Sky Movies yesterday snatched the live television rights to the Oscar film awards ceremony, outbidding the BBC. Its all-night programme on 21 March 1999 will be hosted by the film critic Barry Norman, who was also recently poached from the BBC.
"It's not exactly like Premier League football, but the BBC's loss of the Oscars is a bit of a humiliation," said one BBC insider yesterday.
Sky would not reveal how much it had paid for the rights to the biggest event in Hollywood's year, only admitting the deal cost "several millions".
The BBC is believed to have bid unsuccessfully to retain the ceremony. The Academy Awards do not attract large audiences, as they are shown late at night, when most potential British viewers are asleep. But, given the hype and the glitz that surrounds the event, the winning of the rights gives Sky a degree of kudos, and, said a spokesman, it fits in with "the redefining of our movie channels".
Sky is using its movies, alongside football, as a "battering ram" to market its new digital services.
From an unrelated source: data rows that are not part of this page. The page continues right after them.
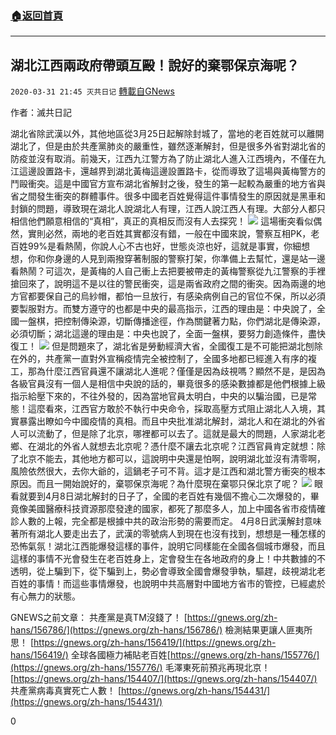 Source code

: ###  [:house:返回首頁](https://github.com/ourhimalayas/txt)
---

## 湖北江西兩政府帶頭互毆！說好的棄鄂保京海呢？
`2020-03-31 21:45 灭共日记` [轉載自GNews](https://gnews.org/zh-hant/158498/)

作者：滅共日記

湖北省除武漢以外，其他地區從3月25日起解除封城了，當地的老百姓就可以離開湖北了，但是由於共產黨肺炎的嚴重性，雖然逐漸解封，但是很多外省對湖北省的防疫並沒有取消。前幾天，江西九江警方為了防止湖北人進入江西境內，不僅在九江這邊設置路卡，還越界到湖北黃梅這邊設置路卡，從而導致了這場與黃梅警方的鬥毆衝突。這是中國官方宣布湖北省解封之後，發生的第一起較為嚴重的地方省與省之間發生衝突的群體事件。很多中國老百姓覺得這件事情發生的原因就是黑車和封鎖的問題，導致現在湖北人說湖北人有理，江西人說江西人有理。大部分人都只相信他們願意相信的“真相”，真正的真相反而沒有人去探究！
![](https://s3-ap-northeast-1.amazonaws.com/news.guo.offload.media/wp-content/uploads/2020/03/31214141/1-161.png)
這場衝突看似偶然，實則必然，兩地的老百姓其實都沒有錯，一般在中國來說，警察互相PK，老百姓99%是看熱鬧，你說人心不古也好，世態炎涼也好，這就是事實，你細想想，你和你身邊的人見到兩撥穿著制服的警察打架，你準備上去幫忙，還是站一邊看熱鬧？可這次，是黃梅的人自己衝上去把要被帶走的黃梅警察從九江警察的手裡搶回來了，說明這不是以往的警民衝突，這是兩省政府之間的衝突。因為兩邊的地方官都要保自己的烏紗帽，都怕一旦放行，有感染病例自己的官位不保，所以必須要製服對方。而雙方遵守的也都是中央的最高指示，江西的理由是：中央說了，全國一盤棋，把控制傳染源，切斷傳播途徑，作為關鍵著力點，你們湖北是傳染源，必須切斷；湖北這邊的理由是：中央也說了，全面一盤棋，要努力創造條件，盡快復工！
![](https://s3-ap-northeast-1.amazonaws.com/news.guo.offload.media/wp-content/uploads/2020/03/31214210/2-4-60.jpg)
但是問題來了，湖北省是勞動經濟大省，全國復工是不可能把湖北刨除在外的，共產黨一直對外宣稱疫情完全被控制了，全國多地都已經進入有序的複工，那為什麼江西官員還不讓湖北人進呢？僅僅是因為歧視嗎？顯然不是，是因為各級官員沒有一個人是相信中央說的話的，畢竟很多的感染數據都是他們根據上級指示給壓下來的，不往外發的，因為當地官員太明白，中央的以騙治國，已是常態！這麼看來，江西官方敢於不執行中央命令，採取高壓方式阻止湖北人入境，其實暴露出瞭如今中國疫情的真相。而且中央批准湖北解封，湖北人和在湖北的外省人可以流動了，但是除了北京，哪裡都可以去了。這就是最大的問題，人家湖北老鄉、在湖北的外省人就想去北京呢？憑什麼不讓去北京呢？江西官員肯定就想：除了北京不能去，其他地方都可以，這說明中央還是怕啊，說明湖北並沒有清零啊，風險依然很大，去你大爺的，這鍋老子可不背。這才是江西和湖北警方衝突的根本原因。而且一開始說好的，棄鄂保京海呢？為什麼現在棄鄂只保北京了呢？
![](https://s3-ap-northeast-1.amazonaws.com/news.guo.offload.media/wp-content/uploads/2020/03/31214429/3-85.jpg)
眼看就要到4月8日湖北解封的日子了，全國的老百姓有幾個不擔心二次爆發的，畢竟像美國醫療科技資源那麼發達的國家，都死了那麼多人，加上中國各省市疫情確診人數的上報，完全都是根據中共的政治形勢的需要而定。 4月8日武漢解封意味著所有湖北人要走出去了，武漢的零號病人到現在也沒有找到，想想是一種怎樣的恐怖氣氛！湖北江西能爆發這樣的事件，說明它同樣能在全國各個城市爆發，而且這樣的事情不光會發生在老百姓身上，定會發生在各地政府的身上！中共數據的不透明，從上騙到下，從下騙到上，勢必會導致全國會爆發爭執，驅趕，歧視湖北老百姓的事情！而這些事情爆發，也說明中共高層對中國地方省市的管控，已經處於有心無力的狀態。

GNEWS之前文章： 
共產黨是真TM沒錢了！ [https://gnews.org/zh-hans/156786/](https://gnews.org/zh-hans/156786/) 
檢測結果更讓人匪夷所思！ [https://gnews.org/zh-hans/156419/](https://gnews.org/zh-hans/156419/) 
全球各國極力補貼老百姓[https://gnews.org/zh-hans/155776/](https://gnews.org/zh-hans/155776/) 
毛澤東死前預兆再現北京！ [https://gnews.org/zh-hans/154407/](https://gnews.org/zh-hans/154407/) 
共產黨病毒真實死亡人數！ [https://gnews.org/zh-hans/154431/](https://gnews.org/zh-hans/154431/)

0
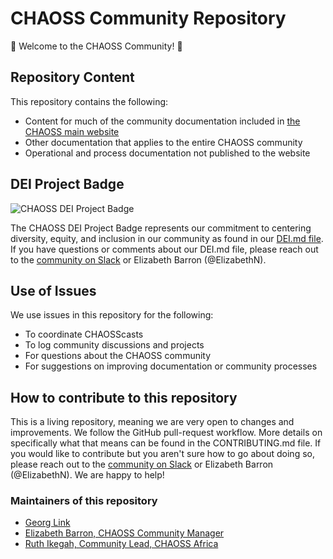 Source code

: # CHAOSS Community Repository

:wave: Welcome to the CHAOSS Community! :wave: 

## Repository Content
This repository contains the following:
- Content for much of the community documentation included in [the CHAOSS main website](https://chaoss.community/kbtopic/chaoss-community/)
- Other documentation that applies to the entire CHAOSS community
- Operational and process documentation not published to the website

## DEI Project Badge  
![CHAOSS DEI Project Badge](https://raw.githubusercontent.com/badging/badging/main/src/assets/images/badges/bronze-badge.svg)

The CHAOSS DEI Project Badge represents our commitment to centering diversity, equity, and inclusion in our community as found in our [DEI.md file](https://github.com/chaoss/community/blob/main/DEI.md). If you have questions or comments about our DEI.md file, please reach out to the [community on Slack](https://join.slack.com/t/chaoss-workspace/shared_invite/zt-28p56bayt-67TRjdA4yJWQmUd4hCzULg) or Elizabeth Barron (@ElizabethN). 

## Use of Issues
We use issues in this repository for the following:
- To coordinate CHAOSScasts
- To log community discussions and projects
- For questions about the CHAOSS community
- For suggestions on improving documentation or community processes

## How to contribute to this repository

This is a living repository, meaning we are very open to changes and improvements. We follow the GitHub pull-request workflow. More details on specifically what that means can be found in the CONTRIBUTING.md file. If you would like to contribute but you aren't sure how to go about doing so, please reach out to the [community on Slack](https://join.slack.com/t/chaoss-workspace/shared_invite/zt-28p56bayt-67TRjdA4yJWQmUd4hCzULg) or Elizabeth Barron (@ElizabethN). We are happy to help! 

### Maintainers of this repository

* [Georg Link](https://github.com/GeorgLink)
* [Elizabeth Barron, CHAOSS Community Manager](https://github.com/ElizabethN)
* [Ruth Ikegah, Community Lead, CHAOSS Africa](https://github.com/Ruth-Ikegah)


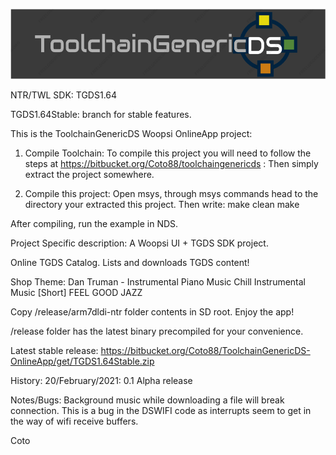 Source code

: ![ToolchainGenericDS](img/TGDS-Logo.png)

NTR/TWL SDK: TGDS1.64

TGDS1.64Stable: branch for stable features.

This is the ToolchainGenericDS Woopsi OnlineApp project:

1.	Compile Toolchain:
To compile this project you will need to follow the steps at https://bitbucket.org/Coto88/toolchaingenericds :
Then simply extract the project somewhere.

2.	Compile this project: 
Open msys, through msys commands head to the directory your extracted this project.
Then write:
make clean <enter>
make <enter>

After compiling, run the example in NDS. 

Project Specific description:
A Woopsi UI + TGDS SDK project. 

Online TGDS Catalog. Lists and downloads TGDS content!

Shop Theme: 
Dan Truman - Instrumental Piano Music
Chill Instrumental Music [Short] FEEL GOOD JAZZ

Copy /release/arm7dldi-ntr folder contents in SD root. Enjoy the app!

/release folder has the latest binary precompiled for your convenience.

Latest stable release: https://bitbucket.org/Coto88/ToolchainGenericDS-OnlineApp/get/TGDS1.64Stable.zip

History:
20/February/2021: 0.1 Alpha release

Notes/Bugs:
Background music while downloading a file will break connection. This is a bug in the DSWIFI code as interrupts seem to get in the way of wifi receive buffers.

Coto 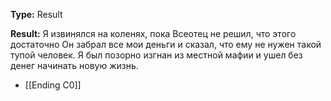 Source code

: **Type:** Result

**Result:** Я извинялся на коленях, пока Всеотец не решил, что этого достаточно Он забрал все мои деньги и сказал, что ему не нужен такой тупой человек. Я был позорно изгнан из местной мафии и ушел без денег начинать новую жизнь.

- [[Ending C0]] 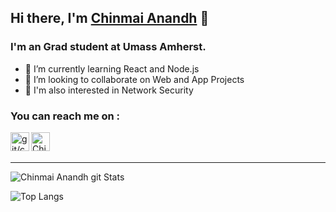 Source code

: ## Hi there, I'm [Chinmai Anandh][git] 👋
### I'm an Grad student at Umass Amherst.

- 🌱 I’m currently learning React and Node.js
- 👯 I’m looking to collaborate on Web and App Projects
- 🤔 I'm also interested in Network Security
<!-- - 🤔 I’m looking for help with ...
- 💬 Ask me about ...
- 📫 How to reach me: ...
- 😄 Pronouns: ...
- ⚡ Fun fact: ... -->

### You can reach me on :
[<img align="left" alt="git/chinmaianandh" width="30px" src="https://cdn.jsdelivr.net/npm/simple-icons@3.13.0/icons/github.svg" />][git]
[<img align="left" alt="Chinmai Anandh | LinkedIn" width="30px" src="https://cdn.jsdelivr.net/npm/simple-icons@v3/icons/linkedin.svg" />][linkedin]
<br><br>
<hr>


![Chinmai Anandh git Stats](https://github-readme-stats.vercel.app/api?username=chinmaianandh&show_icons=true&hide_border=true&count_private=true)

![Top Langs](https://github-readme-stats.vercel.app/api/top-langs/?username=chinmaianandh&layout=compact)

[git]: https://github.com/chinmaianandh
[linkedin]: https://www.linkedin.com/in/ch-anandh/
Alongside several new film channels, Sky Digital has launched a "near video on demand" service, which allows subscribers to order up pay-per-view films for pounds 2.99. The firm is likely to use the sparkle of the Oscars ceremony in its promotional campaigns for the new channels.
Barry Norman - after many years as the BBC's film critic - will give the Sky programme credibility, but is not representative of the new trend for presenters at the Oscars to dress up as glamorously as the participants. "We don't rule out having a co-presenter in a fancy frock," said a Sky spokesman.